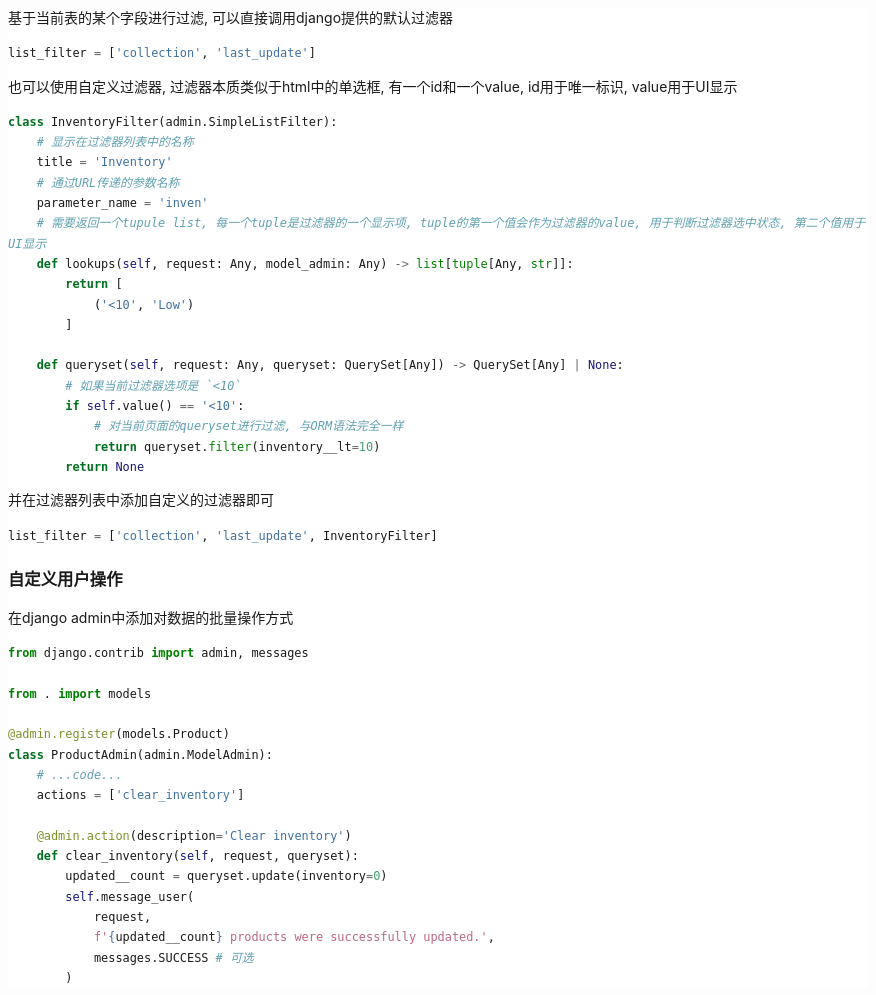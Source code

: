 基于当前表的某个字段进行过滤, 可以直接调用django提供的默认过滤器

```python
list_filter = ['collection', 'last_update']
```

也可以使用自定义过滤器, 过滤器本质类似于html中的单选框, 有一个id和一个value, id用于唯一标识, value用于UI显示

```python
class InventoryFilter(admin.SimpleListFilter):
    # 显示在过滤器列表中的名称
    title = 'Inventory'
    # 通过URL传递的参数名称
    parameter_name = 'inven'
    # 需要返回一个tupule list, 每一个tuple是过滤器的一个显示项, tuple的第一个值会作为过滤器的value, 用于判断过滤器选中状态, 第二个值用于UI显示
    def lookups(self, request: Any, model_admin: Any) -> list[tuple[Any, str]]:
        return [
            ('<10', 'Low')
        ]

    def queryset(self, request: Any, queryset: QuerySet[Any]) -> QuerySet[Any] | None:
        # 如果当前过滤器选项是 `<10`
        if self.value() == '<10':
            # 对当前页面的queryset进行过滤, 与ORM语法完全一样
            return queryset.filter(inventory__lt=10)
        return None
```

并在过滤器列表中添加自定义的过滤器即可

```python
list_filter = ['collection', 'last_update', InventoryFilter]
```

### 自定义用户操作

在django admin中添加对数据的批量操作方式

```python
from django.contrib import admin, messages

from . import models

@admin.register(models.Product)
class ProductAdmin(admin.ModelAdmin):
    # ...code...
    actions = ['clear_inventory']

    @admin.action(description='Clear inventory')
    def clear_inventory(self, request, queryset):
        updated__count = queryset.update(inventory=0)
        self.message_user(
            request,
            f'{updated__count} products were successfully updated.',
            messages.SUCCESS # 可选
        )
```
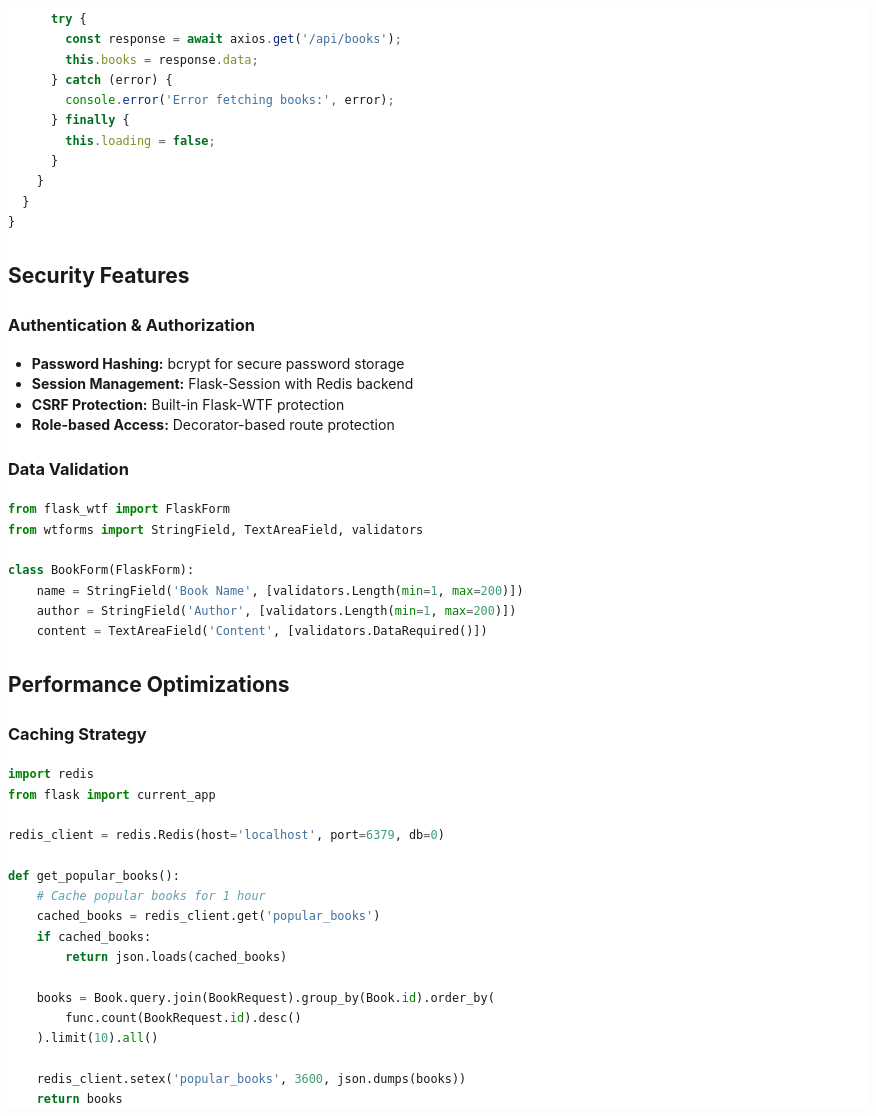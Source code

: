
 ```javascript
      try {
        const response = await axios.get('/api/books');
        this.books = response.data;
      } catch (error) {
        console.error('Error fetching books:', error);
      } finally {
        this.loading = false;
      }
    }
  }
}
```

## Security Features

### Authentication & Authorization
- **Password Hashing:** bcrypt for secure password storage
- **Session Management:** Flask-Session with Redis backend
- **CSRF Protection:** Built-in Flask-WTF protection
- **Role-based Access:** Decorator-based route protection

### Data Validation
```python
from flask_wtf import FlaskForm
from wtforms import StringField, TextAreaField, validators

class BookForm(FlaskForm):
    name = StringField('Book Name', [validators.Length(min=1, max=200)])
    author = StringField('Author', [validators.Length(min=1, max=200)])
    content = TextAreaField('Content', [validators.DataRequired()])
```

## Performance Optimizations

### Caching Strategy
```python
import redis
from flask import current_app

redis_client = redis.Redis(host='localhost', port=6379, db=0)

def get_popular_books():
    # Cache popular books for 1 hour
    cached_books = redis_client.get('popular_books')
    if cached_books:
        return json.loads(cached_books)
    
    books = Book.query.join(BookRequest).group_by(Book.id).order_by(
        func.count(BookRequest.id).desc()
    ).limit(10).all()
    
    redis_client.setex('popular_books', 3600, json.dumps(books))
    return books
```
____________
■ Exercise instructions ■
Set down the records in full and exactly. Do not carry over any image.

■ Response to the task ■
Source code

: 基于当前表的某个字段进行过滤, 可以直接调用django提供的默认过滤器

```python
list_filter = ['collection', 'last_update']
```

也可以使用自定义过滤器, 过滤器本质类似于html中的单选框, 有一个id和一个value, id用于唯一标识, value用于UI显示

```python
class InventoryFilter(admin.SimpleListFilter):
    # 显示在过滤器列表中的名称
    title = 'Inventory'
    # 通过URL传递的参数名称
    parameter_name = 'inven'
    # 需要返回一个tupule list, 每一个tuple是过滤器的一个显示项, tuple的第一个值会作为过滤器的value, 用于判断过滤器选中状态, 第二个值用于UI显示
    def lookups(self, request: Any, model_admin: Any) -> list[tuple[Any, str]]:
        return [
            ('<10', 'Low')
        ]

    def queryset(self, request: Any, queryset: QuerySet[Any]) -> QuerySet[Any] | None:
        # 如果当前过滤器选项是 `<10`
        if self.value() == '<10':
            # 对当前页面的queryset进行过滤, 与ORM语法完全一样
            return queryset.filter(inventory__lt=10)
        return None
```

并在过滤器列表中添加自定义的过滤器即可

```python
list_filter = ['collection', 'last_update', InventoryFilter]
```

### 自定义用户操作

在django admin中添加对数据的批量操作方式

```python
from django.contrib import admin, messages

from . import models

@admin.register(models.Product)
class ProductAdmin(admin.ModelAdmin):
    # ...code...
    actions = ['clear_inventory']

    @admin.action(description='Clear inventory')
    def clear_inventory(self, request, queryset):
        updated__count = queryset.update(inventory=0)
        self.message_user(
            request,
            f'{updated__count} products were successfully updated.',
            messages.SUCCESS # 可选
        )
```
Source code

:
 ```javascript
      try {
        const response = await axios.get('/api/books');
        this.books = response.data;
      } catch (error) {
        console.error('Error fetching books:', error);
      } finally {
        this.loading = false;
      }
    }
  }
}
```

## Security Features

### Authentication & Authorization
- **Password Hashing:** bcrypt for secure password storage
- **Session Management:** Flask-Session with Redis backend
- **CSRF Protection:** Built-in Flask-WTF protection
- **Role-based Access:** Decorator-based route protection

### Data Validation
```python
from flask_wtf import FlaskForm
from wtforms import StringField, TextAreaField, validators

class BookForm(FlaskForm):
    name = StringField('Book Name', [validators.Length(min=1, max=200)])
    author = StringField('Author', [validators.Length(min=1, max=200)])
    content = TextAreaField('Content', [validators.DataRequired()])
```

## Performance Optimizations

### Caching Strategy
```python
import redis
from flask import current_app

redis_client = redis.Redis(host='localhost', port=6379, db=0)

def get_popular_books():
    # Cache popular books for 1 hour
    cached_books = redis_client.get('popular_books')
    if cached_books:
        return json.loads(cached_books)
    
    books = Book.query.join(BookRequest).group_by(Book.id).order_by(
        func.count(BookRequest.id).desc()
    ).limit(10).all()
    
    redis_client.setex('popular_books', 3600, json.dumps(books))
    return books
```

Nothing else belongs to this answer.